- _WHAT THE EXERCISE ASKS_
Identify each line in the records below that contains the word "used", and copy it.

◇ ◇ ◇

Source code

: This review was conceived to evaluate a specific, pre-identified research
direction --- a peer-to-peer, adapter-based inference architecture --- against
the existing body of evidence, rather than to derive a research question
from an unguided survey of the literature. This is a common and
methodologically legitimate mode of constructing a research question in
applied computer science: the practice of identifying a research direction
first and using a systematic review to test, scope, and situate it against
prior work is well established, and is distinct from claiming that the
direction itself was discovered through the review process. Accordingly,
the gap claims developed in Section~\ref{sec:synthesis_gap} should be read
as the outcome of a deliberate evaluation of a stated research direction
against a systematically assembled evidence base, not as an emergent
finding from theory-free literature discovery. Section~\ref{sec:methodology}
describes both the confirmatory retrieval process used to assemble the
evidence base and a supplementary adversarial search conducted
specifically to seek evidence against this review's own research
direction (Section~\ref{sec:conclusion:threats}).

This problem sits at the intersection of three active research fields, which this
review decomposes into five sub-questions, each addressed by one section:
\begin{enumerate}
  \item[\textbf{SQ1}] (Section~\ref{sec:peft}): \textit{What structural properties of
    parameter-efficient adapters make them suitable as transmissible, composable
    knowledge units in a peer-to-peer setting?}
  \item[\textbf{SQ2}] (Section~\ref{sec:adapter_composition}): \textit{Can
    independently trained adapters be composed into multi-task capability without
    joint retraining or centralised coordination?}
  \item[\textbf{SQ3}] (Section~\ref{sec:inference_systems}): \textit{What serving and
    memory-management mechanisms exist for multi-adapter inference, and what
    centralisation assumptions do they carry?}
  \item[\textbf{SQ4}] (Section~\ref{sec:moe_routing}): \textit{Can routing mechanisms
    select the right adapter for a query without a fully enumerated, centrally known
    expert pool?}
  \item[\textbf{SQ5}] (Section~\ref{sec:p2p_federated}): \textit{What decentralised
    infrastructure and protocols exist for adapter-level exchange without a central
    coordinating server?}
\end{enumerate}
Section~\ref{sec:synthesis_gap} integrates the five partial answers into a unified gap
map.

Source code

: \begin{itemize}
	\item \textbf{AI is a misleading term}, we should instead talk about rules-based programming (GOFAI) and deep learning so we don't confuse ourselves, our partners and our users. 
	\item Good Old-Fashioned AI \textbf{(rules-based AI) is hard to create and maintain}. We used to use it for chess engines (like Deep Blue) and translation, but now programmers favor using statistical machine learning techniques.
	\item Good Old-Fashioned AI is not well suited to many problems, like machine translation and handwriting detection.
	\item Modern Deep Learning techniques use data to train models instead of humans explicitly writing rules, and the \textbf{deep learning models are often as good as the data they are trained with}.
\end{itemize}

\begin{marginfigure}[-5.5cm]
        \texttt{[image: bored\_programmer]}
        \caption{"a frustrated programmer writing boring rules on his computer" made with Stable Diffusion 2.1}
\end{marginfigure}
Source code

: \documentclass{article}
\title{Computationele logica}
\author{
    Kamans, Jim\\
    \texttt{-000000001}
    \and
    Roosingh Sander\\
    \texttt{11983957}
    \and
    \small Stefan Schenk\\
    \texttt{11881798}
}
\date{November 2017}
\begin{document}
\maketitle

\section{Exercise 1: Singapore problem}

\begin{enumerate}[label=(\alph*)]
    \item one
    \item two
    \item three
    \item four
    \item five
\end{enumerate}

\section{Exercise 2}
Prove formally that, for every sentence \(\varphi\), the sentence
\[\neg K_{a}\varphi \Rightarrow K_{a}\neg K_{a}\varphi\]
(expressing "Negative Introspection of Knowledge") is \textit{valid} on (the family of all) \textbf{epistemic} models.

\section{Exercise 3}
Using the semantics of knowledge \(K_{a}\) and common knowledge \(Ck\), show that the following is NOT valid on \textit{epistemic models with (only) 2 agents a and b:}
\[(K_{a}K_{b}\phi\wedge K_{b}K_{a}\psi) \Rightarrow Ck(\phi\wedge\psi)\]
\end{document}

◇ ◇ ◇

- _SOLUTION TO THIS EXERCISE_
describes both the confirmatory retrieval process used to assemble the
	\item Good Old-Fashioned AI \textbf{(rules-based AI) is hard to create and maintain}. We used to use it for chess engines (like Deep Blue) and translation, but now programmers favor using statistical machine learning techniques.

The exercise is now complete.